We’ll also go through some of the pros and cons of all that weight. Let’s take a look at that now…
Potential Additional Tesla Weight
Wheel and Tire Weight
While Tesla’s website doesn’t indicate an increase in weight for various wheel options, there’s likely an additional weight (usually the larger you go). For the Tesla Model X Performance, selecting the 20″ rim estimates 341 miles of range.
Jumping up to the 22″
Jumping up to the 22″ Onyx rim on the Tesla Model X will drop your estimated range down to 300 miles per charge. That’s a difference of 41 miles between the 20 and 22″ wheel!
On the Model S Performance, the 19″ Tempest rim shows an estimated 387 miles of range. Jump up to the Sonic Carbon Twin Turbine wheels and the range drops to an estimated 334 miles. That’s an even larger difference of 53 miles per charge compared to the Model X.
Tesla currently does not show any range differences for the Model 3 and Y wheel configurations, however, similar to the S and X, some differences in range are likely.
Wheel Weight or Aerodynamics?
While weight could be a factor between wheel sizes and designs, aerodynamics can also play a part.

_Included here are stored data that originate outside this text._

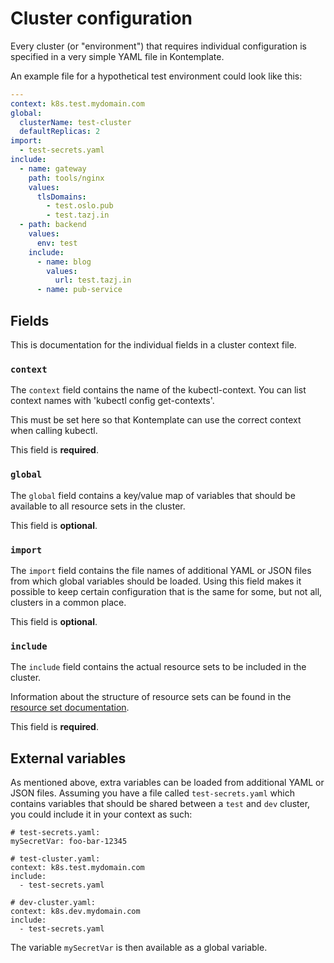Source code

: Cluster configuration
==========================

Every cluster (or "environment") that requires individual configuration is specified in
a very simple YAML file in Kontemplate.

An example file for a hypothetical test environment could look like this:

```yaml
---
context: k8s.test.mydomain.com
global:
  clusterName: test-cluster
  defaultReplicas: 2
import:
  - test-secrets.yaml
include:
  - name: gateway
    path: tools/nginx
    values:
      tlsDomains:
        - test.oslo.pub
        - test.tazj.in
  - path: backend
    values:
      env: test
    include:
      - name: blog
        values:
          url: test.tazj.in
      - name: pub-service
```

## Fields

This is documentation for the individual fields in a cluster context file.

### `context`

The `context` field contains the name of the kubectl-context. You can list context names with
'kubectl config get-contexts'.

This must be set here so that Kontemplate can use the correct context when calling kubectl.

This field is **required**.

### `global`

The `global` field contains a key/value map of variables that should be available to all resource
sets in the cluster.

This field is **optional**.

### `import`

The `import` field contains the file names of additional YAML or JSON files from which global
variables should be loaded. Using this field makes it possible to keep certain configuration that
is the same for some, but not all, clusters in a common place.

This field is **optional**.

### `include`

The `include` field contains the actual resource sets to be included in the cluster.

Information about the structure of resource sets can be found in the [resource set documentation][].

This field is **required**.

## External variables

As mentioned above, extra variables can be loaded from additional YAML or JSON files. Assuming you
have a file called `test-secrets.yaml` which contains variables that should be shared between a `test`
and `dev` cluster, you could include it in your context as such:

```
# test-secrets.yaml:
mySecretVar: foo-bar-12345

# test-cluster.yaml:
context: k8s.test.mydomain.com
include:
  - test-secrets.yaml

# dev-cluster.yaml:
context: k8s.dev.mydomain.com
include:
  - test-secrets.yaml
```

The variable `mySecretVar` is then available as a global variable.

[resource set documentation]: resource-sets.md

Car and Driver did a test with and without the Model 3 Aero Wheel covers. They found that keeping them on provided a 3.4% range increase at three different speeds. This yields up to 10 miles of range increase.
Reducing Weight for Racing (Tesla Seat Comparison)
Many of those who race at the drag strip or other locations will trim weight from their vehicle any way they can. If that means lighter components such as carbon fiber body panels or removing back seats, trim pieces, and a passenger seat these components are frequently taken out. With the Model X offering 5, 6, or 7 passenger seating, the 6 and 7 passenger versions will add additional weight as well.
Advantages of Heavier Tesla Weight
With what they refer to as a skateboard design, the battery pack is placed within the vehicle chassis. This provides a very low center of gravity which can significantly reduce vehicle roll and improve handling, especially in the corners. Tesla vehicles have very evenly balanced weight distribution as well. The Model S has a weight distribution of 48% front, 52% rear. On the Model X, the weight distribution is 49% up front and 51% out back. For the Model 3, the front makes up 47% and the rear 53%.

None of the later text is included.